Deux grands bifidus

von Antoine Jaccoud 27. November 2013

Pour tuer le writer’s block, j’ai pris une douche, longuement, très chaude;

j’ai ensuite écrit tout ce qui me passait par la tête, j’ai pris note de tout ce que je voyais, j’entendais, je ressentais (mais ce que je ressentais, surtout, c’était ce writer’s block dans lequel j’étais douloureusement et honteusement englué);

j’ai essayé ensuite de me souvenir que j’ai écrit des milliers de pages dans ma vie, certaines sans intérêt, d’autres touchantes et pleines de profondeur, que j’ai été publié quelquefois, que mes mots ont passé par la bouche de comédiens avides de les prononcer et de les défendre, mais cela n’a pas suffi.

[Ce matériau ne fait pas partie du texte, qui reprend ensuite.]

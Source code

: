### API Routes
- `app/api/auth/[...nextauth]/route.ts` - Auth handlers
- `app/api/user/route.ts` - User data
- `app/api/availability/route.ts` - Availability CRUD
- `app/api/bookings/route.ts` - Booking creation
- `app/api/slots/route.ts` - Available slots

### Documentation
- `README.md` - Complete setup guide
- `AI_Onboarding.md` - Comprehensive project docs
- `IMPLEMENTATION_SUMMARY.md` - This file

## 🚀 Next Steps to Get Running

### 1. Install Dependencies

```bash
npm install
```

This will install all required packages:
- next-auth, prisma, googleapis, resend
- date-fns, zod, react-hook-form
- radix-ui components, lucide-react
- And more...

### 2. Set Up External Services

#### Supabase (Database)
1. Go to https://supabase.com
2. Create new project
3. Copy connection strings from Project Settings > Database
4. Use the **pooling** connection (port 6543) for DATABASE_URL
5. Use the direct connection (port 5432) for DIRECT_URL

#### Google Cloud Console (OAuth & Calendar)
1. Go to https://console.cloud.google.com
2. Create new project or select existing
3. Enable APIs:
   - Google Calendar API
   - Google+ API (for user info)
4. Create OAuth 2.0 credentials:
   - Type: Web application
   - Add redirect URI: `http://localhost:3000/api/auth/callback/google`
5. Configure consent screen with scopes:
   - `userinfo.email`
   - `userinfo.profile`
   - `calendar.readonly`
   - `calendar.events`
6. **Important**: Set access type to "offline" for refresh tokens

Le writer’s block a résisté.

J’ai alors rédigé une liste de courses – même cela a été difficile: j’ai séché un long moment après avoir écrit «2 grands bifidus» au crayon noir en haut du bout de papier – et je suis allé jusqu’au magasin, en bas de la rue le long de laquelle s’élève mon immeuble.

Il n’y avait pas grand monde bien sûr, la plupart des gens étaient au travail – des boulots normaux, avec des petits coups de mou de temps à autre probablement, pas des «blocks» aussi terrifiants que les miens – mais j’ai tout de même trouvé une dame dans la quarantaine – noiraude, petite, jolie, sud-américaine peut-être – sur laquelle fantasmer – on irait chez elle, on se déshabillerait, on boirait un petit cognac en regardant un DVD («Il était une fois en Amérique», peut-être, ou un Mike Leigh), j’enverrais faire foutre mes ambitions littéraires et leurs blocages – puis je suis passé à la caisse où cette employée que je n’aime pas ne m’a comme d’habitude pas dit merde.

Je suis ensuite revenu chez moi, ai étalé les courses sur la table, ai lu les étiquettes (additifs, vitamines, si c’est fait en Suisse ou pas), ai rangé les choses dans le frigo et les armoires puis je me suis remis devant l’ordinateur.

Le writer’s block s’était assoupi, le con.

Il dormait sur le dos, le ventre à l’air, dans une posture de guerrier au repos.

J’en ai profité.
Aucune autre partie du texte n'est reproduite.